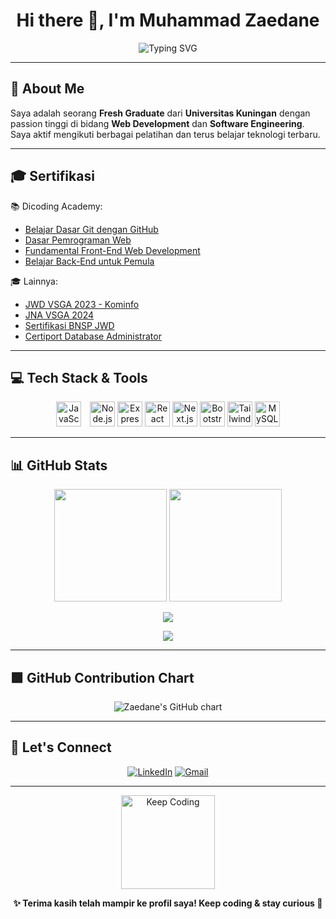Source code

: <h1 align="center">Hi there 👋, I'm Muhammad Zaedane</h1>

<p align="center">
  <img src="https://readme-typing-svg.herokuapp.com?font=Fira+Code&size=24&duration=3000&pause=1500&color=00FF99&center=true&vCenter=true&width=800&lines=Hi+I'm+Muhammad+Zaedane!;Fresh+Graduate+from+Universitas+Kuningan.;Frontend+%7C+Backend+Developer.;Always+Learning+New+Technology.;Welcome+to+my+GitHub+Profile!+👨‍💻" alt="Typing SVG" />
</p>





---

## 🚀 About Me

Saya adalah seorang **Fresh Graduate** dari **Universitas Kuningan** dengan passion tinggi di bidang **Web Development** dan **Software Engineering**. Saya aktif mengikuti berbagai pelatihan dan terus belajar teknologi terbaru.

---

## 🎓 Sertifikasi

📚 Dicoding Academy:
- [Belajar Dasar Git dengan GitHub](https://www.dicoding.com/certificates/MRZMQ1NQKPYQ)
- [Dasar Pemrograman Web](https://www.dicoding.com/certificates/1RXY65RJKZVM)
- [Fundamental Front-End Web Development](https://www.dicoding.com/certificates/2VX36J47QXYQ)
- [Belajar Back-End untuk Pemula](https://www.dicoding.com/certificates/07Z680QERXQR)

🎓 Lainnya:
- [JWD VSGA 2023 - Kominfo](https://drive.google.com/file/d/1sETfikw33yfC9GR-LW_nDdSUI8L50Fw1/view)
- [JNA VSGA 2024](https://drive.google.com/file/d/1yJ8F6F2cOr1-A_Pyl68rn8HQta3-PBX1/view)
- [Sertifikasi BNSP JWD](https://drive.google.com/file/d/1YUCMj4f8kRfjw4saJi4WPVDXIK81zole/view)
- [Certiport Database Administrator](https://drive.google.com/file/d/1KY49LtyPz_ms-byZ6VZaY7Ibcwbt5s4P/view)

---

## 💻 Tech Stack & Tools

<p align="center">
  <img src="https://cdn.jsdelivr.net/gh/devicons/devicon/icons/javascript/javascript-original.svg" alt="JavaScript" width="40" style="margin-right:10px; animation:bounce 2s infinite;"/>
  <img src="https://cdn.jsdelivr.net/gh/devicons/devicon/icons/nodejs/nodejs-original.svg" alt="Node.js" width="40"/>
  <img src="https://cdn.jsdelivr.net/gh/devicons/devicon/icons/express/express-original.svg" alt="Express" width="40"/>
  <img src="https://cdn.jsdelivr.net/gh/devicons/devicon/icons/react/react-original.svg" alt="React" width="40"/>
  <img src="https://cdn.jsdelivr.net/gh/devicons/devicon/icons/nextjs/nextjs-original.svg" alt="Next.js" width="40"/>
  <img src="https://cdn.jsdelivr.net/gh/devicons/devicon/icons/bootstrap/bootstrap-plain.svg" alt="Bootstrap" width="40"/>
  <img src="https://cdn.jsdelivr.net/gh/devicons/devicon/icons/tailwindcss/tailwindcss-plain.svg" alt="TailwindCSS" width="40"/>
  <img src="https://cdn.jsdelivr.net/gh/devicons/devicon/icons/mysql/mysql-original.svg" alt="MySQL" width="40"/>
</p>

---

## 📊 GitHub Stats

<p align="center">
  <img src="https://github-readme-stats.vercel.app/api?username=kerandamonyet&show_icons=true&theme=algolia&count_private=true" height="180"/>
  <img src="https://github-readme-stats.vercel.app/api/top-langs/?username=kerandamonyet&layout=compact&theme=algolia&langs_count=8" height="180"/>
</p>

<p align="center">
  <img src="https://github-readme-streak-stats.herokuapp.com?user=kerandamonyet&theme=algolia" />
</p>

<p align="center">
  <img src="https://github-profile-trophy.vercel.app/?username=kerandamonyet&theme=onedark&row=1&column=6&margin-w=5" />
</p>

---

## 🟩 GitHub Contribution Chart

<p align="center">
  <img src="https://ghchart.rshah.org/00FF00/kerandamonyet" alt="Zaedane's GitHub chart" />
</p>

---

## 🤝 Let's Connect

<p align="center">
  <a href="https://www.linkedin.com/in/muhammad-zaedane-689551278/"><img alt="LinkedIn" src="https://img.shields.io/badge/LinkedIn-Zaedane-blue?style=for-the-badge&logo=linkedin"></a>
  <a href="mailto:mz78987@gmail.com"><img alt="Gmail" src="https://img.shields.io/badge/Gmail-mz78987@gmail.com-red?style=for-the-badge&logo=gmail&logoColor=white"></a>
</p>

---

<p align="center">
  <img src="https://media.giphy.com/media/xUA7bdpLxQhsSQdyog/giphy.gif" width="150" alt="Keep Coding" />
</p>

<p align="center"><b>✨ Terima kasih telah mampir ke profil saya! Keep coding & stay curious 🚀</b></p>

● ● ● ● ●

Work instruction: Write out the data above exactly, minus any images.

Worked solution:
Source code

: <h1 align="center">Hi there 👋, I'm Muhammad Zaedane</h1>

<p align="center">
  <img src="https://readme-typing-svg.herokuapp.com?font=Fira+Code&size=24&duration=3000&pause=1500&color=00FF99&center=true&vCenter=true&width=800&lines=Hi+I'm+Muhammad+Zaedane!;Fresh+Graduate+from+Universitas+Kuningan.;Frontend+%7C+Backend+Developer.;Always+Learning+New+Technology.;Welcome+to+my+GitHub+Profile!+👨‍💻" alt="Typing SVG" />
</p>





---

## 🚀 About Me

Saya adalah seorang **Fresh Graduate** dari **Universitas Kuningan** dengan passion tinggi di bidang **Web Development** dan **Software Engineering**. Saya aktif mengikuti berbagai pelatihan dan terus belajar teknologi terbaru.

---

## 🎓 Sertifikasi

📚 Dicoding Academy:
- [Belajar Dasar Git dengan GitHub](https://www.dicoding.com/certificates/MRZMQ1NQKPYQ)
- [Dasar Pemrograman Web](https://www.dicoding.com/certificates/1RXY65RJKZVM)
- [Fundamental Front-End Web Development](https://www.dicoding.com/certificates/2VX36J47QXYQ)
- [Belajar Back-End untuk Pemula](https://www.dicoding.com/certificates/07Z680QERXQR)

🎓 Lainnya:
- [JWD VSGA 2023 - Kominfo](https://drive.google.com/file/d/1sETfikw33yfC9GR-LW_nDdSUI8L50Fw1/view)
- [JNA VSGA 2024](https://drive.google.com/file/d/1yJ8F6F2cOr1-A_Pyl68rn8HQta3-PBX1/view)
- [Sertifikasi BNSP JWD](https://drive.google.com/file/d/1YUCMj4f8kRfjw4saJi4WPVDXIK81zole/view)
- [Certiport Database Administrator](https://drive.google.com/file/d/1KY49LtyPz_ms-byZ6VZaY7Ibcwbt5s4P/view)

---

## 💻 Tech Stack & Tools

<p align="center">
  <img src="https://cdn.jsdelivr.net/gh/devicons/devicon/icons/javascript/javascript-original.svg" alt="JavaScript" width="40" style="margin-right:10px; animation:bounce 2s infinite;"/>
  <img src="https://cdn.jsdelivr.net/gh/devicons/devicon/icons/nodejs/nodejs-original.svg" alt="Node.js" width="40"/>
  <img src="https://cdn.jsdelivr.net/gh/devicons/devicon/icons/express/express-original.svg" alt="Express" width="40"/>
  <img src="https://cdn.jsdelivr.net/gh/devicons/devicon/icons/react/react-original.svg" alt="React" width="40"/>
  <img src="https://cdn.jsdelivr.net/gh/devicons/devicon/icons/nextjs/nextjs-original.svg" alt="Next.js" width="40"/>
  <img src="https://cdn.jsdelivr.net/gh/devicons/devicon/icons/bootstrap/bootstrap-plain.svg" alt="Bootstrap" width="40"/>
  <img src="https://cdn.jsdelivr.net/gh/devicons/devicon/icons/tailwindcss/tailwindcss-plain.svg" alt="TailwindCSS" width="40"/>
  <img src="https://cdn.jsdelivr.net/gh/devicons/devicon/icons/mysql/mysql-original.svg" alt="MySQL" width="40"/>
</p>

---

## 📊 GitHub Stats

<p align="center">
  <img src="https://github-readme-stats.vercel.app/api?username=kerandamonyet&show_icons=true&theme=algolia&count_private=true" height="180"/>
  <img src="https://github-readme-stats.vercel.app/api/top-langs/?username=kerandamonyet&layout=compact&theme=algolia&langs_count=8" height="180"/>
</p>

<p align="center">
  <img src="https://github-readme-streak-stats.herokuapp.com?user=kerandamonyet&theme=algolia" />
</p>

<p align="center">
  <img src="https://github-profile-trophy.vercel.app/?username=kerandamonyet&theme=onedark&row=1&column=6&margin-w=5" />
</p>

---

## 🟩 GitHub Contribution Chart

<p align="center">
  <img src="https://ghchart.rshah.org/00FF00/kerandamonyet" alt="Zaedane's GitHub chart" />
</p>

---

## 🤝 Let's Connect

<p align="center">
  <a href="https://www.linkedin.com/in/muhammad-zaedane-689551278/"><img alt="LinkedIn" src="https://img.shields.io/badge/LinkedIn-Zaedane-blue?style=for-the-badge&logo=linkedin"></a>
  <a href="mailto:mz78987@gmail.com"><img alt="Gmail" src="https://img.shields.io/badge/Gmail-mz78987@gmail.com-red?style=for-the-badge&logo=gmail&logoColor=white"></a>
</p>

---

<p align="center">
  <img src="https://media.giphy.com/media/xUA7bdpLxQhsSQdyog/giphy.gif" width="150" alt="Keep Coding" />
</p>

<p align="center"><b>✨ Terima kasih telah mampir ke profil saya! Keep coding & stay curious 🚀</b></p>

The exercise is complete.